── DATA IN THIS EXERCISE ──

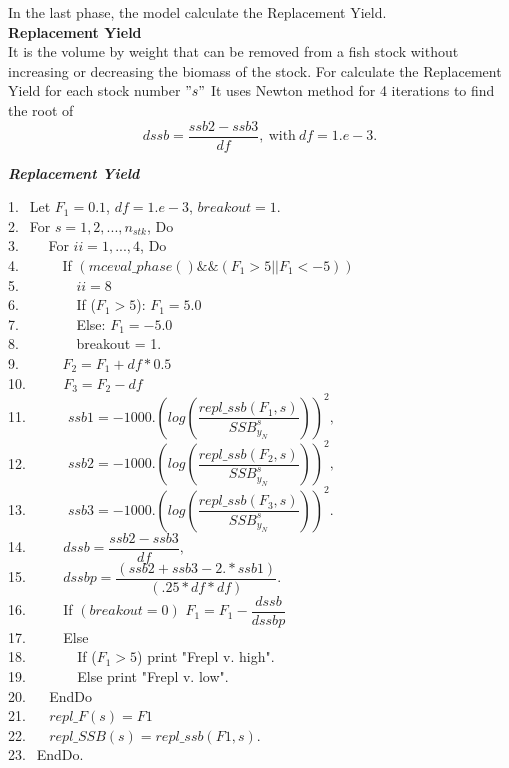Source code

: \documentclass{article}
\begin{document}
In the last phase, the model calculate the Replacement Yield.\\

\textbf{Replacement Yield}\\
It is the volume by weight that can be removed from a fish stock without increasing or decreasing the biomass of the stock.
For calculate the Replacement Yield for each stock  number $"s"$ It uses Newton method for 4 iterations to find the root of 
\begin{equation}
    dssb   = \dfrac{ssb2 - ssb3}{df}, \ \text{with} \  df=1.e-3.
\end{equation}

\begin{algorithm}
	\caption{{\bf \textit{Replacement Yield}}}
	1.  $\  \ $Let $F_1=0.1$, $df=1.e-3$, $breakout=1$. \\
	2.  $\  \ $For $s=1,2,...,n_{stk}$, Do\\
    3.  $\  \ \quad$ For $ii=1,...,4$, Do \\
	4.  $\  \ \qquad$ If $(mceval\_phase()\&\&(F_1>5||F_1< -5)) $\\
	5.  $\  \ \qquad$$\quad$ $ii=8$\\
	6.  $\  \ \qquad$$\quad$  If ($F_1>5$): $F_1=5.0$\\
	7.  $\  \ \qquad$$\quad$   Else: $F_1=-5.0$\\
	8.  $\  \ \qquad$$\quad$   breakout = 1. \\
	9.  $\  \ \qquad$   $F_2 = F_1+df*0.5$\\
	10. $\qquad$  $F_3 = F_2 -df$\\
	11. $\quad$ $\quad$  $ssb1=-1000.\left(log\left(\dfrac{repl\_ssb(F_1,s)}{SSB^s_{y_N}}\right)\right)^2,$\\
    12. $\quad$ $\quad$  $ssb2=-1000.\left(log\left(\dfrac{repl\_ssb(F_2,s)}{SSB^s_{y_N}}\right)\right)^2,$\\
    13. $\quad$ $\quad$  $ssb3=-1000.\left(log\left(\dfrac{repl\_ssb(F_3,s)}{SSB^s_{y_N}}\right)\right)^2.$\\
    14. $\quad$$\quad$   $dssb   = \dfrac{ssb2 - ssb3}{df},$\\
    15. $\quad$$\quad$   $dssbp  = \dfrac{(ssb2 + ssb3 - 2.*ssb1)}{(.25*df*df)}$.\\
    16. $\quad$$\quad$   If $(breakout=0)$ $F_1=F_{1}-\dfrac{dssb}{dssbp}$\\
    17. $\quad$$\quad$   Else \\
    18. $\qquad$$\quad$   If ($F_1>5$) print "Frepl v. high". \\
    19. $\qquad$$\quad$   Else print "Frepl v. low". \\
    20. $\quad$ EndDo\\
    21. $\quad$ $repl\_F(s) = F1$\\
    22. $\quad$ $repl\_SSB(s) = repl\_ssb(F1,s)$.\\
    23. $\  \ $EndDo.
    
\end{algorithm}
\end{document}

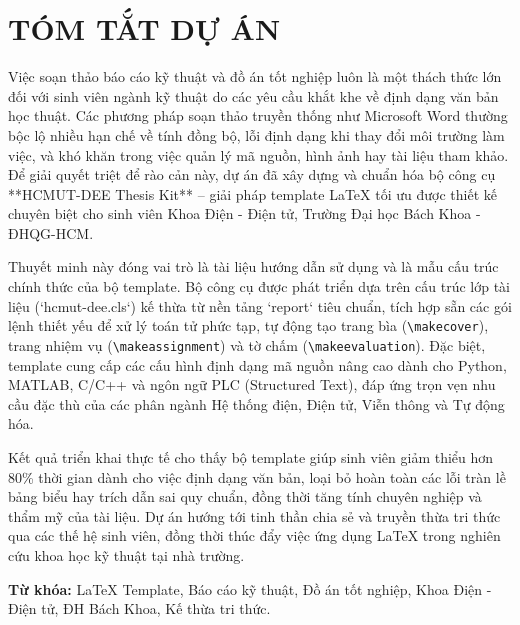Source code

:

%

\chapter*{TÓM TẮT DỰ ÁN}

Việc soạn thảo báo cáo kỹ thuật và đồ án tốt nghiệp luôn là một thách thức lớn đối với sinh viên ngành kỹ thuật do các yêu cầu khắt khe về định dạng văn bản học thuật. Các phương pháp soạn thảo truyền thống như Microsoft Word thường bộc lộ nhiều hạn chế về tính đồng bộ, lỗi định dạng khi thay đổi môi trường làm việc, và khó khăn trong việc quản lý mã nguồn, hình ảnh hay tài liệu tham khảo. Để giải quyết triệt để rào cản này, dự án đã xây dựng và chuẩn hóa bộ công cụ **HCMUT-DEE Thesis Kit** – giải pháp template LaTeX tối ưu được thiết kế chuyên biệt cho sinh viên Khoa Điện - Điện tử, Trường Đại học Bách Khoa - ĐHQG-HCM.

Thuyết minh này đóng vai trò là tài liệu hướng dẫn sử dụng và là mẫu cấu trúc chính thức của bộ template. Bộ công cụ được phát triển dựa trên cấu trúc lớp tài liệu (`hcmut-dee.cls`) kế thừa từ nền tảng `report` tiêu chuẩn, tích hợp sẵn các gói lệnh thiết yếu để xử lý toán tử phức tạp, tự động tạo trang bìa (\texttt{\textbackslash makecover}), trang nhiệm vụ (\texttt{\textbackslash makeassignment}) và tờ chấm (\texttt{\textbackslash makeevaluation}). Đặc biệt, template cung cấp các cấu hình định dạng mã nguồn nâng cao dành cho Python, MATLAB, C/C++ và ngôn ngữ PLC (Structured Text), đáp ứng trọn vẹn nhu cầu đặc thù của các phân ngành Hệ thống điện, Điện tử, Viễn thông và Tự động hóa.

Kết quả triển khai thực tế cho thấy bộ template giúp sinh viên giảm thiểu hơn 80\% thời gian dành cho việc định dạng văn bản, loại bỏ hoàn toàn các lỗi tràn lề bảng biểu hay trích dẫn sai quy chuẩn, đồng thời tăng tính chuyên nghiệp và thẩm mỹ của tài liệu. Dự án hướng tới tinh thần chia sẻ và truyền thừa tri thức qua các thế hệ sinh viên, đồng thời thúc đẩy việc ứng dụng LaTeX trong nghiên cứu khoa học kỹ thuật tại nhà trường.

\vspace{0.5cm}
\noindent \textbf{Từ khóa:} LaTeX Template, Báo cáo kỹ thuật, Đồ án tốt nghiệp, Khoa Điện - Điện tử, ĐH Bách Khoa, Kế thừa tri thức.
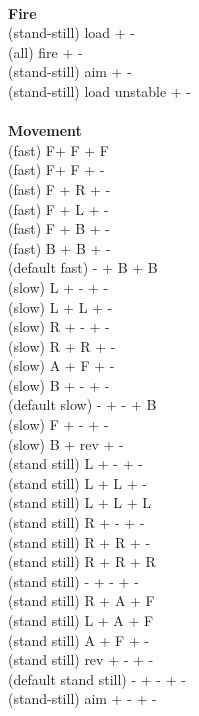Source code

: \ \\ {\bf Fire } \\
(stand-still) load + - \\
(all) fire + - \\
(stand-still) aim + - \\
(stand-still) load unstable + -  \\
\ \\ {\bf Movement } \\
(fast) F+ F + F \\
(fast) F+ F + - \\
(fast) F + R + - \\
(fast) F + L + - \\
(fast) F + B + - \\
(fast) B + B + - \\
(default fast) - + B + B \\
(slow) L + - + - \\
(slow) L + L + - \\
(slow) R + - + - \\
(slow) R + R + - \\
(slow) A + F + - \\
(slow) B + - + - \\
(default slow)  - + - + B \\
(slow) F + - + - \\
(slow) B + rev + - \\
(stand still) L + - + - \\
(stand still) L + L + - \\
(stand still) L + L + L \\
(stand still) R + - + - \\
(stand still) R + R + - \\
(stand still) R + R + R \\
(stand still) - + - + - \\
(stand still) R + A + F \\
(stand still) L + A + F \\
(stand still) A + F + - \\
(stand still) rev + - + - \\
(default stand still) - + - + - \\
(stand-still) aim + - + - \\



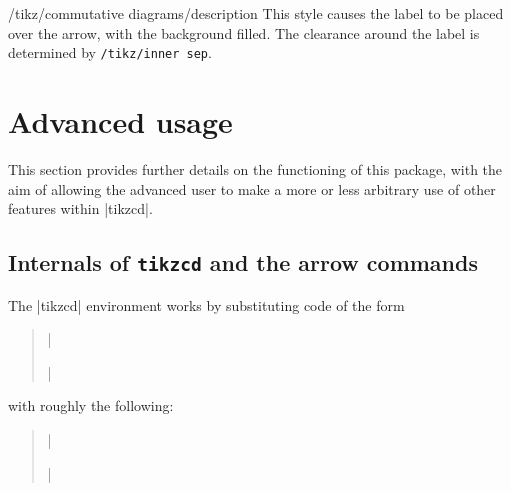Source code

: \documentclass[a4paper]{ltxdoc}
\begin{document}
\begin{stylekey}{/tikz/commutative diagrams/description}
  This style causes the label to be placed over the arrow, with the
  background filled.  The clearance around the label is determined by
  \texttt{/tikz/inner sep}.

\begin{codeexample}[]
\end{codeexample}
\end{stylekey}

\section{Advanced usage}
\label{sec:advanced-usage}

This section provides further details on the functioning of this
package, with the aim of allowing the advanced user to make a more or
less arbitrary use of other \tikzname{} features within |{tikzcd}|.

\subsection{Internals of \texttt{tikzcd} and the arrow commands}
\label{sec:intern-arrow-comm}

The |{tikzcd}| environment works by substituting code of the form
\begin{verse}
  ||
\end{verse}
with roughly the following:
\begin{verse}
  ||
\end{verse}
\end{document}
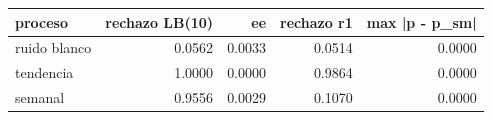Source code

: \begin{tabular}{lrrrr}
\toprule
proceso & rechazo LB(10) & ee & rechazo r1 & max |p - p\_sm| \\
\midrule
ruido blanco & 0.0562 & 0.0033 & 0.0514 & 0.0000 \\
tendencia & 1.0000 & 0.0000 & 0.9864 & 0.0000 \\
semanal & 0.9556 & 0.0029 & 0.1070 & 0.0000 \\
\bottomrule
\end{tabular}
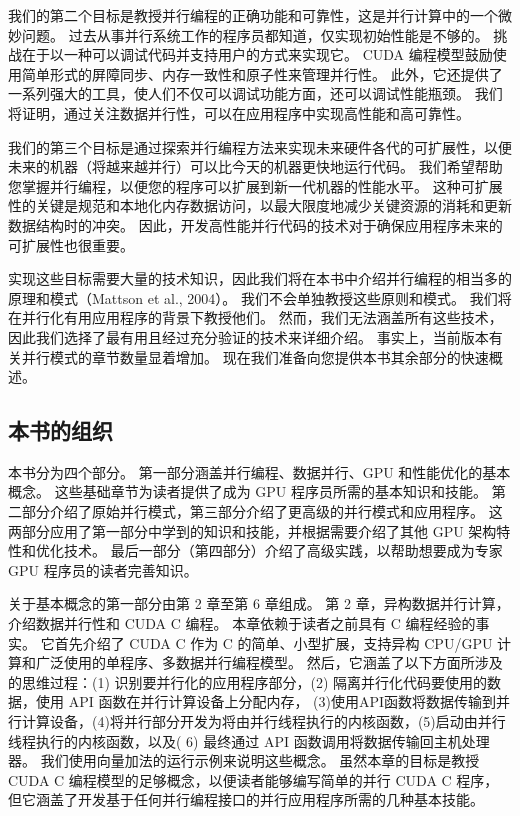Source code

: 我们的第二个目标是教授并行编程的正确功能和可靠性，这是并行计算中的一个微妙问题。 过去从事并行系统工作的程序员都知道，仅实现初始性能是不够的。 挑战在于以一种可以调试代码并支持用户的方式来实现它。 CUDA 编程模型鼓励使用简单形式的屏障同步、内存一致性和原子性来管理并行性。 此外，它还提供了一系列强大的工具，使人们不仅可以调试功能方面，还可以调试性能瓶颈。 我们将证明，通过关注数据并行性，可以在应用程序中实现高性能和高可靠性。

我们的第三个目标是通过探索并行编程方法来实现未来硬件各代的可扩展性，以便未来的机器（将越来越并行）可以比今天的机器更快地运行代码。 我们希望帮助您掌握并行编程，以便您的程序可以扩展到新一代机器的性能水平。 这种可扩展性的关键是规范和本地化内存数据访问，以最大限度地减少关键资源的消耗和更新数据结构时的冲突。 因此，开发高性能并行代码的技术对于确保应用程序未来的可扩展性也很重要。

实现这些目标需要大量的技术知识，因此我们将在本书中介绍并行编程的相当多的原理和模式（Mattson et al., 2004）。 我们不会单独教授这些原则和模式。 我们将在并行化有用应用程序的背景下教授他们。 然而，我们无法涵盖所有这些技术，因此我们选择了最有用且经过充分验证的技术来详细介绍。 事实上，当前版本有关并行模式的章节数量显着增加。 现在我们准备向您提供本书其余部分的快速概述。

\subsection{本书的组织}
本书分为四个部分。 第一部分涵盖并行编程、数据并行、GPU 和性能优化的基本概念。 这些基础章节为读者提供了成为 GPU 程序员所需的基本知识和技能。 第二部分介绍了原始并行模式，第三部分介绍了更高级的并行模式和应用程序。 这两部分应用了第一部分中学到的知识和技能，并根据需要介绍了其他 GPU 架构特性和优化技术。 最后一部分（第四部分）介绍了高级实践，以帮助想要成为专家 GPU 程序员的读者完善知识。

关于基本概念的第一部分由第 2 章至第 6 章组成。 第 2 章，异构数据并行计算，介绍数据并行性和 CUDA C 编程。 本章依赖于读者之前具有 C 编程经验的事实。 它首先介绍了 CUDA C 作为 C 的简单、小型扩展，支持异构 CPU/GPU 计算和广泛使用的单程序、多数据并行编程模型。 然后，它涵盖了以下方面所涉及的思维过程：(1) 识别要并行化的应用程序部分，(2) 隔离并行化代码要使用的数据，使用 API 函数在并行计算设备上分配内存， (3)使用API函数将数据传输到并行计算设备，(4)将并行部分开发为将由并行线程执行的内核函数，(5)启动由并行线程执行的内核函数，以及( 6) 最终通过 API 函数调用将数据传输回主机处理器。 我们使用向量加法的运行示例来说明这些概念。 虽然本章的目标是教授 CUDA C 编程模型的足够概念，以便读者能够编写简单的并行 CUDA C 程序，但它涵盖了开发基于任何并行编程接口的并行应用程序所需的几种基本技能。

───

• _BRIEF_:
Copy all lines of the preceding data that hold the word "qquad".

• _RESULT OF THIS EXERCISE_:
	4.  $\  \ \qquad$ If $(mceval\_phase()\&\&(F_1>5||F_1< -5)) $\\
	5.  $\  \ \qquad$$\quad$ $ii=8$\\
	6.  $\  \ \qquad$$\quad$  If ($F_1>5$): $F_1=5.0$\\
	7.  $\  \ \qquad$$\quad$   Else: $F_1=-5.0$\\
	8.  $\  \ \qquad$$\quad$   breakout = 1. \\
	9.  $\  \ \qquad$   $F_2 = F_1+df*0.5$\\
	10. $\qquad$  $F_3 = F_2 -df$\\
    18. $\qquad$$\quad$   If ($F_1>5$) print "Frepl v. high". \\
    19. $\qquad$$\quad$   Else print "Frepl v. low". \\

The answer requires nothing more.